第4話 愛ゆえに

 マリナが亡くなって2年。結論から言えば、世界は救われた。彼女の死を契機に自然災害や人口災害というものは根こそぎ収まり、世界は大きな損害を受けつつも人類は大災害に勝利したのだ。そう……彼女の命を代償として。彼女は世界への供物として生まれ、その生命を代償として世界を救うためだけに育てられた不運の象徴――それが神崎マリナだった。

 世界は救われ、中には英雄と呼ばれる者たちも現れ、人々は彼らを称賛し功績と名前を記した記念碑が世界各地に建てられた。その中のひとりに僕の名前がある。

 その記念碑を睨みながら、僕はタバコの煙を吐き出す。


 [功績:世界を蝕む忌むべき魔女の殺害――ここに英雄〝西条ナギト〟の名を記す]


「忌々しいことこの上ないな」


 今にも蹴り倒してしまいたいほどの罪過をまだその時ではないと鎮める。これは僕の罪であると同時に、僕自身への呪いだった。

 逃げてはいけない。忘れてはいけない。託してはいけない。これは僕が僕へ課した使命なのだから。

 だから、これを蹴り倒すのはまだ早い。僕はまだ復讐の1つをなのだから。


 古臭い文明ほどよく燃えるものはない。さらに言えば、英雄を疑う人ほど類稀たぐいまれなのだろう。

 燃え盛る町並みを背景に決意は大きく、そして確かなものへと変化していた。老若男女の叫び声――それはやがて絶叫へと変貌し、その中の1つが僕の足元へと辿り着く。

 その手はしっかりと足を掴み、おそらく顔であったろうものが僕を見上げて音を発する。


「ど……どう……して……こんなひどい……ことを……」

「愚かだなぁ。そんなこともわからないから死ぬんだよ」


 かつて人であった肉叢ししむらを文字通り一蹴し、自らに塗り直した大罪を眼前へと映す。2年の間に大きく成長した生まれ故郷が燃えている。そこに生きて人々の大半はすでに炎に焼かれて死んでいるだろう。そうでない人々もじきに全員いなくなる。マリナを否定し、排除しようとした者たちは誰一人逃さない。

 これは復讐の始まりだ。始まりに過ぎないのだ。街の人を殺し、街を殺し、文明を殺し、最後には世界をも殺してみせよう。その力が今の僕にはある。マリナが――彼女は僕にその力を与えてくれた。

 結局、マリナは普通の女の子ではなかった。幼少の身にて姉を殺害し、数多の災厄にさらされようとも強い心でそれを凌ぎ、最後の最後まで自分以外の誰かを思う優しさを持っていた。死後、彼女の遺灰は5つの部位に分断され、5つの装飾品へと変えられた。さらにはその装飾品には意志が宿り、持ち主を選定し始めたのだ。選ばれた者は皆一様に特異な能力を身に着けていった。

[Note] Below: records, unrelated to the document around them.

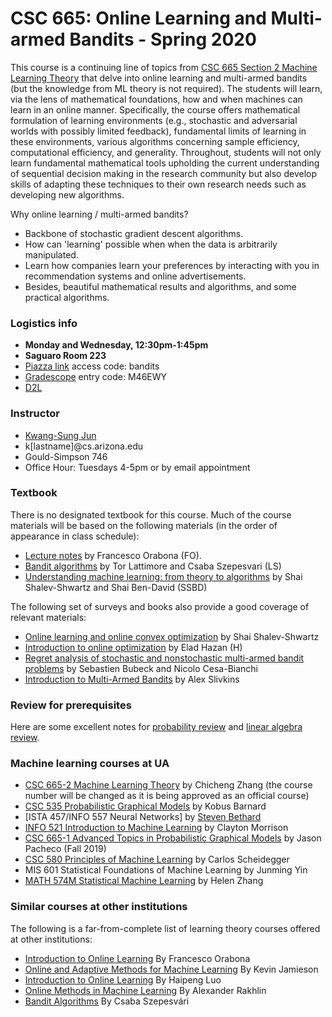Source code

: # CSC 665: Online Learning and Multi-armed Bandits - Spring 2020

This course is a continuing line of topics from [CSC 665 Section 2 Machine Learning Theory](https://zcc1307.github.io/csc665/index.html) that delve into online learning and multi-armed bandits (but the knowledge from ML theory is not required).
The students will learn, via the lens of mathematical foundations, how and when machines can learn in an online manner.
Specifically, the course offers mathematical formulation of learning environments (e.g., stochastic and adversarial worlds with possibly limited feedback), fundamental limits of learning in these environments, various algorithms concerning sample efficiency, computational efficiency, and generality.
Throughout, students will not only learn fundamental mathematical tools upholding the current understanding of sequential decision making in the research community but also develop skills of adapting these techniques to their own research needs such as developing new algorithms.

Why online learning / multi-armed bandits?

 * Backbone of stochastic gradient descent algorithms.
 * How can 'learning' possible when when the data is arbitrarily manipulated.
 * Learn how companies learn your preferences by interacting with you in recommendation systems and online advertisements.
 * Besides, beautiful mathematical results and algorithms, and some practical algorithms.

### Logistics info

 * **Monday and Wednesday, 12:30pm-1:45pm**
 * **Saguaro Room 223**
 * [Piazza link](http://piazza.com/arizona/spring2020/csc665) access code: bandits
 * [Gradescope](https://www.gradescope.com/courses/80986) entry code: M46EWY
 * [D2L](https://d2l.arizona.edu/d2l/home/877787)

[//]: # ()

### Instructor

 * [Kwang-Sung Jun](https://kwangsungjun.github.io/)
 * k\[lastname\]@cs.arizona.edu
 * Gould-Simpson 746
 * Office Hour: Tuesdays 4-5pm or by email appointment

### Textbook

There is no designated textbook for this course. Much of the course
materials will be based on the following materials (in the order of appearance
  in class schedule):

 * [Lecture notes](https://parameterfree.com/lecture-notes-on-online-learning/) by Francesco Orabona (FO).
 * [Bandit algorithms](https://tor-lattimore.com/downloads/book/book.pdf) by Tor Lattimore and Csaba Szepesvari (LS)
 * [Understanding machine learning: from theory to algorithms](https://www.cs.huji.ac.il/~shais/UnderstandingMachineLearning/) by Shai Shalev-Shwartz and Shai Ben-David (SSBD)

The following set of surveys and books also provide a good coverage of relevant materials:

 * [Online learning and online convex optimization](https://www.cs.huji.ac.il/~shais/papers/OLsurvey.pdf) by Shai Shalev-Shwartz
 * [Introduction to online optimization](https://ocobook.cs.princeton.edu/OCObook.pdf) by Elad Hazan (H)
 * [Regret analysis of stochastic and nonstochastic multi-armed bandit problems](http://sbubeck.com/SurveyBCB12.pdf) by Sebastien Bubeck and Nicolo Cesa-Bianchi
 * [Introduction to Multi-Armed Bandits](https://arxiv.org/pdf/1904.07272.pdf) by Alex Slivkins

### Review for prerequisites

Here are some excellent notes for [probability review](http://cs229.stanford.edu/section/cs229-prob.pdf) and [linear algebra review](http://cs229.stanford.edu/section/cs229-linalg.pdf).

### Machine learning courses at UA

 * [CSC 665-2 Machine Learning Theory](https://zcc1307.github.io/csc665/index.html) by Chicheng Zhang (the course number will be changed as it is being approved as an official course)
 * [CSC 535 Probabilistic Graphical Models](http://kobus.ca/teaching/cs535/spring18/index.html) by Kobus Barnard
 * [ISTA 457/INFO 557 Neural Networks] by [Steven Bethard](https://bethard.faculty.arizona.edu/)
 * [INFO 521 Introduction to Machine Learning](http://w3.sista.arizona.edu/~clayton/courses/ml/index.html) by Clayton Morrison
 * [CSC 665-1 Advanced Topics in Probabilistic Graphical Models](https://www2.cs.arizona.edu/~pachecoj/courses/csc665-1/index.html) by Jason Pacheco (Fall 2019)
 * [CSC 580 Principles of Machine Learning](https://cscheid.net/courses/spr19/csc665/) by Carlos Scheidegger
 * MIS 601 Statistical Foundations of Machine Learning by Junming Yin
 * [MATH 574M Statistical Machine Learning](http://math.arizona.edu/~hzhang/math574m.html) by Helen Zhang

### Similar courses at other institutions

The following is a far-from-complete list of learning theory courses offered at other institutions:

 * [Introduction to Online Learning](http://francesco.orabona.com/teaching/fall19_ec500_syllabus.pdf) By Francesco Orabona
 * [Online and Adaptive Methods for Machine Learning](https://courses.cs.washington.edu/courses/cse599i/18wi/) By Kevin Jamieson
 * [Introduction to Online Learning](https://haipeng-luo.net/courses/CSCI699/index.html) By Haipeng Luo
 * [Online Methods in Machine Learning](http://www.mit.edu/~rakhlin/6.883/#schedule) By Alexander Rakhlin
 * [Bandit Algorithms](https://eclass.srv.ualberta.ca/course/view.php?id=54247) By Csaba Szepesvári

</br>
</br>
</br>
</br>
</br>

「もうやめようよ。あなたが愛した人は、きっとこんなことを望まない。そうでしょ?」

「彼女が望もうと、望むまいと関係はないさ。これは僕が始めた物語なんだから、結末はとうの昔に決めている」

「英雄が魔王に成り代わろうっていうの? 生きていてほしいと願ったあの人の思いを踏みにじってまで? そんなのって――」

「そので、そので、そので、お前がマリナを語るな。虫唾が走る」


 唯一――そう、たった1人だけが僕を止める権利を持っている。神崎マリナと同じ顔、同じ声、同じ容姿を持つ目の前の少女。彼女の名前は日和見ひよりみ恭子きょうこ。神崎マリナとその姉、神崎ミサキ――そして僕の遺伝子から作り出された新世代英雄計画の完成形。つまりは僕の娘に当たる少女だけが、僕を止める権利を持っている。

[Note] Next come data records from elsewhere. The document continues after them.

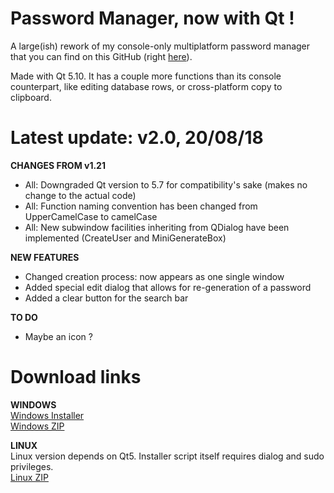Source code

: # Password Manager, now with Qt !

A large(ish) rework of my console-only multiplatform password manager that you can find on this GitHub (right [here](https://github.com/bad64/pwdmanager)).

Made with Qt 5.10. It has a couple more functions than its console counterpart, like editing database rows, or cross-platform copy to clipboard.

# Latest update: v2.0, 20/08/18

**CHANGES FROM v1.21**

- All: Downgraded Qt version to 5.7 for compatibility's sake (makes no change to the actual code)
- All: Function naming convention has been changed from UpperCamelCase to camelCase
- All: New subwindow facilities inheriting from QDialog have been implemented (CreateUser and MiniGenerateBox)

**NEW FEATURES**

- Changed creation process: now appears as one single window
- Added special edit dialog that allows for re-generation of a password
- Added a clear button for the search bar

**TO DO**

- Maybe an icon ?

# Download links

**WINDOWS**  
[Windows Installer](https://github.com/bad64/pwdmanager-qt/releases/download/v2.0/pwdmanager-qt-v2.0-windows-setup.exe)  
[Windows ZIP](https://github.com/bad64/pwdmanager-qt/releases/download/v2.0/pwdmanager-qt-v2.0-windows.zip)

**LINUX**  
Linux version depends on Qt5. Installer script itself requires dialog and sudo privileges.  
[Linux ZIP](https://github.com/bad64/pwdmanager-qt/releases/download/v2.0/pwdmanager-qt-v2.0-linux.zip)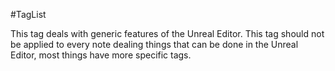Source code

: #TagList

This tag deals with generic features of the Unreal Editor.
This tag should not be applied to every note dealing things that can be done in the Unreal Editor, most things have more specific tags.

 今日この日から世界は災禍の炎に包まれるだろう。良い人も、悪い人も、そうでない人も関係ない。そびえ立つ街も、醜い村も、大自然でさえも見境なしに破壊していこう。これは復讐であり、長年溜め込んだ僕の癇癪かんしゃくだ。恨まれたっていい、憎まれたってしかたない。僕は罪のあるものも、ないものもすべてを殺害していくと決意したのだ。その結果が眼前の景色であり、必然として英雄が魔王に立ち向かう構図が出来上がった。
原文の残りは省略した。